"""

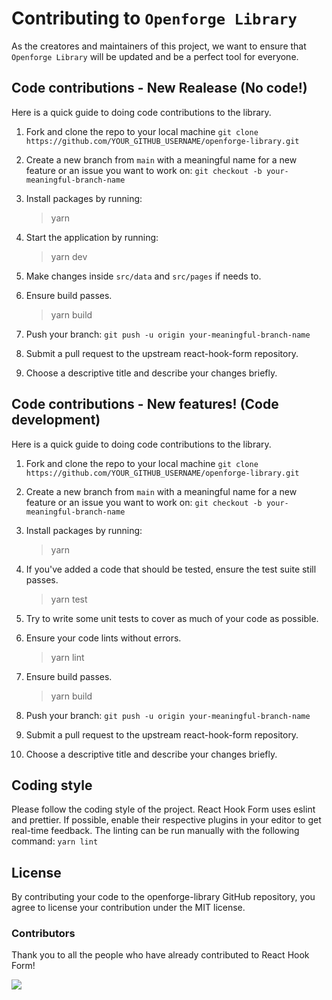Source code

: # Contributing to `Openforge Library`

As the creatores and maintainers of this project, we want to ensure that `Openforge Library` will be updated and be a perfect tool for everyone.



## Code contributions - New Realease (No code!)

Here is a quick guide to doing code contributions to the library.

1. Fork and clone the repo to your local machine `git clone https://github.com/YOUR_GITHUB_USERNAME/openforge-library.git`

2. Create a new branch from `main` with a meaningful name for a new feature or an issue you want to work on: `git checkout -b your-meaningful-branch-name`

3. Install packages by running:

	> yarn

4. Start the application by running:

	> yarn dev


3. Make changes inside `src/data` and `src/pages` if needs to.

5. Ensure build passes.

	> yarn build
	
6. Push your branch: `git push -u origin your-meaningful-branch-name`

7. Submit a pull request to the upstream react-hook-form repository.

8. Choose a descriptive title and describe your changes briefly.



## Code contributions - New features! (Code development)

Here is a quick guide to doing code contributions to the library.

1. Fork and clone the repo to your local machine `git clone https://github.com/YOUR_GITHUB_USERNAME/openforge-library.git`

2. Create a new branch from `main` with a meaningful name for a new feature or an issue you want to work on: `git checkout -b your-meaningful-branch-name`

3. Install packages by running:

	> yarn
	
4. If you've added a code that should be tested, ensure the test suite still passes.

	> yarn test
	
5. Try to write some unit tests to cover as much of your code as possible.

6. Ensure your code lints without errors.

	> yarn lint
	
	
7. Ensure build passes.

	> yarn build
	
8. Push your branch: `git push -u origin your-meaningful-branch-name`

9. Submit a pull request to the upstream react-hook-form repository.

10. Choose a descriptive title and describe your changes briefly.

## Coding style

Please follow the coding style of the project. React Hook Form uses eslint and prettier. If possible, enable their respective plugins in your editor to get real-time feedback. The linting can be run manually with the following command: `yarn lint`

## License

By contributing your code to the openforge-library GitHub repository, you agree to license your contribution under the MIT license.

### Contributors

Thank you to all the people who have already contributed to React Hook Form!

<img src="https://opencollective.com/openforge-library/contributors.svg?width=950" />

"""

Please print everything in the material exactly, apart from the pictures.

Source code

: # Contributing to `Openforge Library`

As the creatores and maintainers of this project, we want to ensure that `Openforge Library` will be updated and be a perfect tool for everyone.



## Code contributions - New Realease (No code!)

Here is a quick guide to doing code contributions to the library.

1. Fork and clone the repo to your local machine `git clone https://github.com/YOUR_GITHUB_USERNAME/openforge-library.git`

2. Create a new branch from `main` with a meaningful name for a new feature or an issue you want to work on: `git checkout -b your-meaningful-branch-name`

3. Install packages by running:

	> yarn

4. Start the application by running:

	> yarn dev


3. Make changes inside `src/data` and `src/pages` if needs to.

5. Ensure build passes.

	> yarn build
	
6. Push your branch: `git push -u origin your-meaningful-branch-name`

7. Submit a pull request to the upstream react-hook-form repository.

8. Choose a descriptive title and describe your changes briefly.



## Code contributions - New features! (Code development)

Here is a quick guide to doing code contributions to the library.

1. Fork and clone the repo to your local machine `git clone https://github.com/YOUR_GITHUB_USERNAME/openforge-library.git`

2. Create a new branch from `main` with a meaningful name for a new feature or an issue you want to work on: `git checkout -b your-meaningful-branch-name`

3. Install packages by running:

	> yarn
	
4. If you've added a code that should be tested, ensure the test suite still passes.

	> yarn test
	
5. Try to write some unit tests to cover as much of your code as possible.

6. Ensure your code lints without errors.

	> yarn lint
	
	
7. Ensure build passes.

	> yarn build
	
8. Push your branch: `git push -u origin your-meaningful-branch-name`

9. Submit a pull request to the upstream react-hook-form repository.

10. Choose a descriptive title and describe your changes briefly.

## Coding style

Please follow the coding style of the project. React Hook Form uses eslint and prettier. If possible, enable their respective plugins in your editor to get real-time feedback. The linting can be run manually with the following command: `yarn lint`

## License

By contributing your code to the openforge-library GitHub repository, you agree to license your contribution under the MIT license.

### Contributors

Thank you to all the people who have already contributed to React Hook Form!

<img src="https://opencollective.com/openforge-library/contributors.svg?width=950" />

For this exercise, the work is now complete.